Em Março de 2022 é um dos que ficou para trás e continua em Kiev, com três pistolas e um granada guardadas na secretária, pronto para se defender se os soldados russos vierem à sua procura. “Quando perdemos um combate, há sempre o dia seguinte. Aqui, podemos morrer a qualquer momento. Não é apenas a nossa vida, é a vida da nossa família, o futuro do nosso país”, contava Beleniuk ao jornal The Guardian há poucos dias. O lutador-deputado não está na frente de batalha, mas na rectaguarda, a ajudar os seus compatriotas a sobreviver.

Seis nos Mundiais de atletismo

Com uma guerra a acontecer, tudo passa para segundo plano no palco mediático. Haverá, por exemplo, menos gente a ligar aos Mundiais de atletismo de pista coberta que irão acontecer em Belgrado entre 18 e 20 de Março. Não terá atletas russos, mas terá uma pequena comitiva ucraniana, composta por seis mulheres e algumas, a uma semana do início da competição, estão a treinar dentro das fronteiras do próprio país. Segundo informou a própria federação ucraniana de atletismo, as atletas estão em cidades longe das zonas de conflito, mas não revelou a localização.

Yaroslava Mahuchikh está na comitiva ucraniana para participar nos Mundiais indoor, sendo uma das favoritas ao título no salto em altura, ela que foi medalha de bronze nos Jogos de Tóquio e vice-campeã mundial em 2019. Antes da invasão, as suas redes sociais eram o espelho da vida normal de uma atleta de apenas 20 anos, sorridente em todas as fotos um pouco por todo o mundo (incluindo Portugal). Agora, partilha mensagens de união e resistência. “Unidade é apoiarmo-nos uns aos outros em qualquer situação, estarmos juntos apesar dos obstáculos e problemas”, escreveu há uma semana no Instagram, uma das últimas mensagens que publicou nesta rede social.

Outro que tenta uma normalidade possível é Mykhailo Romanchuck, vice-campeão olímpico dos 1500m livres e medalha de bronze nos 800m, ambas as medalhas conquistadas em Tóquio 2020. Está em Khmelnytsky, numa zona mais ocidental da Ucrânia, a acompanhar a mulher, Maryna Bekh-Romanchuk, vice-campeã mundial do salto em comprimento e que também estará nos Mundiais em Belgrado.
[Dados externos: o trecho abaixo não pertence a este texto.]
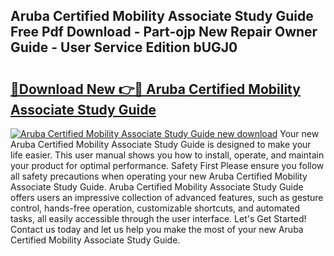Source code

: ## Aruba Certified Mobility Associate Study Guide Free Pdf Download - Part-ojp New Repair Owner Guide - User Service Edition bUGJ0

# <h2><a href="http://bc55095.oget.top/?id=Aruba+Certified+Mobility+Associate+Study+Guide">🔗Download New 👉🔴 Aruba Certified Mobility Associate Study Guide</a></h2>

[![Aruba Certified Mobility Associate Study Guide new download](https://i.imgur.com/5g1atiW.png)](http://bc55095.oget.top/?id=Aruba+Certified+Mobility+Associate+Study+Guide)
Your new Aruba Certified Mobility Associate Study Guide is designed to make your life easier. This user manual shows you how to install, operate, and maintain your product for optimal performance. Safety First Please ensure you follow all safety precautions when operating your new Aruba Certified Mobility Associate Study Guide. Aruba Certified Mobility Associate Study Guide offers users an impressive collection of advanced features, such as gesture control, hands-free operation, customizable shortcuts, and automated tasks, all easily accessible through the user interface. Let's Get Started! Contact us today and let us help you make the most of your new Aruba Certified Mobility Associate Study Guide.
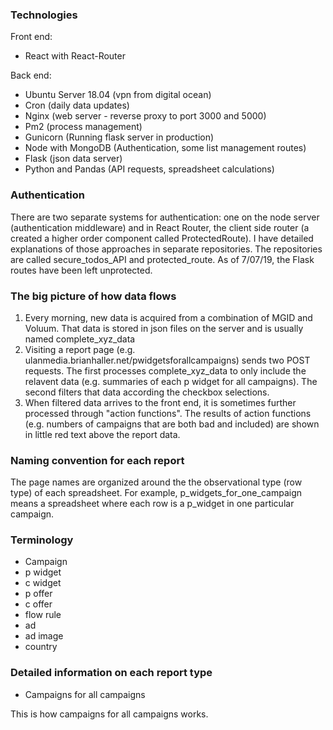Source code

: ### Technologies

Front end: 
* React with React-Router 

Back end:
* Ubuntu Server 18.04 (vpn from digital ocean)
* Cron (daily data updates)
* Nginx (web server - reverse proxy to port 3000 and 5000)
* Pm2 (process management)
* Gunicorn (Running flask server in production)
* Node with MongoDB (Authentication, some list management routes)
* Flask (json data server)
* Python and Pandas (API requests, spreadsheet calculations)

### Authentication

There are two separate systems for authentication: one on the node server
(authentication middleware) and in React Router, the client side router (a created a higher order
component called ProtectedRoute). I have detailed explanations of those approaches
in separate repositories. The repositories are called secure_todos_API and
protected_route. As of 7/07/19, the Flask routes have been left unprotected. 

### The big picture of how data flows

1. Every morning, new data is acquired from a combination of MGID and Voluum.
   That data is stored in json files on the server and is usually named complete_xyz_data
2. Visiting a report page (e.g.
   ulanmedia.brianhaller.net/pwidgetsforallcampaigns) sends two POST requests.
The first processes complete_xyz_data to only include the relavent data (e.g.
summaries of each p widget for all campaigns). The second filters that data
according the checkbox selections.  
3. When filtered data arrives to the front end, it is sometimes further
   processed through "action functions". The results of action functions (e.g.
numbers of campaigns that are both bad and included) are shown in little red
text above the report data. 

### Naming convention for each report

The page names are organized around the the observational type (row
type) of each spreadsheet. For example, p_widgets_for_one_campaign means a
spreadsheet where each row is a p_widget in one particular campaign. 

### Terminology 

* Campaign
* p widget
* c widget
* p offer
* c offer
* flow rule
* ad
* ad image
* country

### Detailed information on each report type

* Campaigns for all campaigns

This is how campaigns for all campaigns works. 
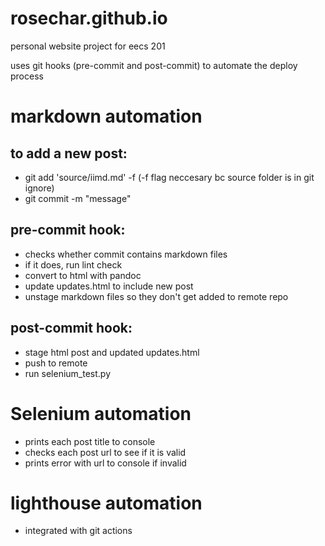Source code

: # rosechar.github.io
personal website project for eecs 201

uses git hooks (pre-commit and post-commit) to automate the deploy process

# markdown automation

## to add a new post:
- git add 'source/iimd.md' -f (-f flag neccesary bc source folder is in git ignore)
- git commit -m "message"

## pre-commit hook:
- checks whether commit contains markdown files
- if it does, run lint check
- convert to html with pandoc
- update updates.html to include new post
- unstage markdown files so they don't get added to remote repo 

## post-commit hook:
- stage html post and updated updates.html
- push to remote 
- run selenium_test.py

# Selenium automation
- prints each post title to console 
- checks each post url to see if it is valid
- prints error with url to console if invalid

# lighthouse automation 
- integrated with git actions
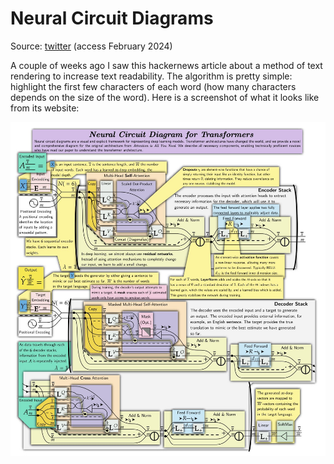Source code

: # Neural Circuit Diagrams

Source: [twitter](https://twitter.com/jxmnop/status/1757244005639766157) (access February 2024)

A couple of weeks ago I saw this hackernews article about a method of text rendering to increase text readability. The algorithm is pretty simple: highlight the first few characters of each word (how many characters depends on the size of the word).
Here is a screenshot of what it looks like from its website:

![image](transformer.jpg)
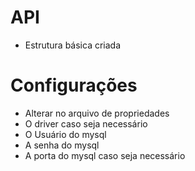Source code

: # API
   - Estrutura básica criada
   
# Configurações
  - Alterar no arquivo de propriedades
  - O driver caso seja necessário
  - O Usuário do mysql
  - A senha do mysql
  - A porta do mysql caso seja necessário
O nadador não poderá acompanhá-la, por causa das restrições impostas aos homens ucranianos, e sabe que terá de fazer o mesmo que o pai, de quem partilhou uma fotografia no Instagram acompanhada de uma mensagem a manifestar orgulho: “Sempre foste e sempre serás um exemplo.”

Quanto à saltadora, ela bem tenta estar nas melhores condições para levar, através do desporto, algum conforto aos seus compatriotas. Mas não consegue. “Os treinos não funcionam. Há demasiada confusão na minha cabeça. O corpo está pronto para trabalhar, mas a cabeça recusa-se a colaborar.”